For Just $380, You Can Own An Embroidered "It Was All A Dream" Cashmere Sweater
Courtesy of Lingua Franca.
Lingua Franca founder Rachelle Hruska MacPherson is the subject of a new interview from The Cut.
Described as "a subversive underground movement to counteract the forces of mass production, mindless consumerism, and the patriarchy. Just kidding (kind of)," on its website, Lingua Franca includes apparel for kids, women and men, most notably embroidered sweaters with different phrases.
Among some of the sweaters the fashion brand offers are those embroidered with hip-hop lyrics. From the Notorious B.I.G. ("It was all a dream") to A Tribe Called Quest ("Can I kick it?") the sweaters are not only cashmere but hand embroidered once the order has been placed. Oh, and they're also $380 each.
According to The Cut interview, Hruska MacPherson's Lingua Franca was pratically born out of her creating sweaters with embroidered hip-hop lyrics for her friends and family after she made one of her own with "Booyah" written on it.
Hruska MacPherson has been questioned about her embroidered hip-hop lyrics sweaters before. As The Cut notes:
Hruska MacPherson recounts an interview in which a journalist asked her about being a rich white woman embroidering hip-hop lyrics onto cashmere. Her response was, “What would you like me to do? Not celebrate these lyrics, not give money, not do anything with my life?”
As self-aware as Hruska MacPherson tries to present herself to be (she remarks how Trump's January 2017 travel ban affected three F.I.T. students from Iran who were sewing for her, and how that "was the first time in my white privileged life I had politics affect me"), how she views her use of hip-hop lyrics in making a profit shows the opposite.
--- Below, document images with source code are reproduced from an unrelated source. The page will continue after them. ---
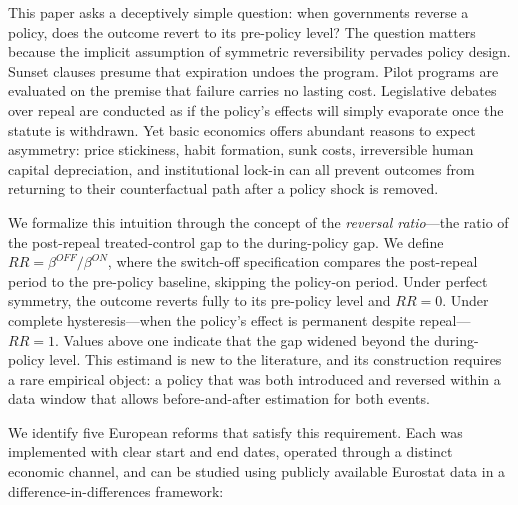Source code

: \documentclass[12pt]{article}
\begin{document}
This paper asks a deceptively simple question: when governments reverse a policy, does the outcome revert to its pre-policy level? The question matters because the implicit assumption of symmetric reversibility pervades policy design. Sunset clauses presume that expiration undoes the program. Pilot programs are evaluated on the premise that failure carries no lasting cost. Legislative debates over repeal are conducted as if the policy's effects will simply evaporate once the statute is withdrawn. Yet basic economics offers abundant reasons to expect asymmetry: price stickiness, habit formation, sunk costs, irreversible human capital depreciation, and institutional lock-in can all prevent outcomes from returning to their counterfactual path after a policy shock is removed.

We formalize this intuition through the concept of the \textit{reversal ratio}---the ratio of the post-repeal treated-control gap to the during-policy gap. We define $RR = \beta^{OFF}/\beta^{ON}$, where the switch-off specification compares the post-repeal period to the pre-policy baseline, skipping the policy-on period. Under perfect symmetry, the outcome reverts fully to its pre-policy level and $RR = 0$. Under complete hysteresis---when the policy's effect is permanent despite repeal---$RR = 1$. Values above one indicate that the gap widened beyond the during-policy level. This estimand is new to the literature, and its construction requires a rare empirical object: a policy that was both introduced and reversed within a data window that allows before-and-after estimation for both events.

We identify five European reforms that satisfy this requirement. Each was implemented with clear start and end dates, operated through a distinct economic channel, and can be studied using publicly available Eurostat data in a difference-in-differences framework:
\end{document}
B.I.G. and A Tribe Called Quest aren't even accounted for, their names not mentioned anywhere in the descriptions for the sweaters.
And yes, it is great to see that Lingua Franca has donated to the National Museum of African American History & Culture, Harlem Grown, the Equal Justice Initiative and other organizations (as shown on the fashion brand's "Give A Damn" link). However, that doesn't absolve Hruska MacPherson of being tone deaf in how she uses hip-hop culture.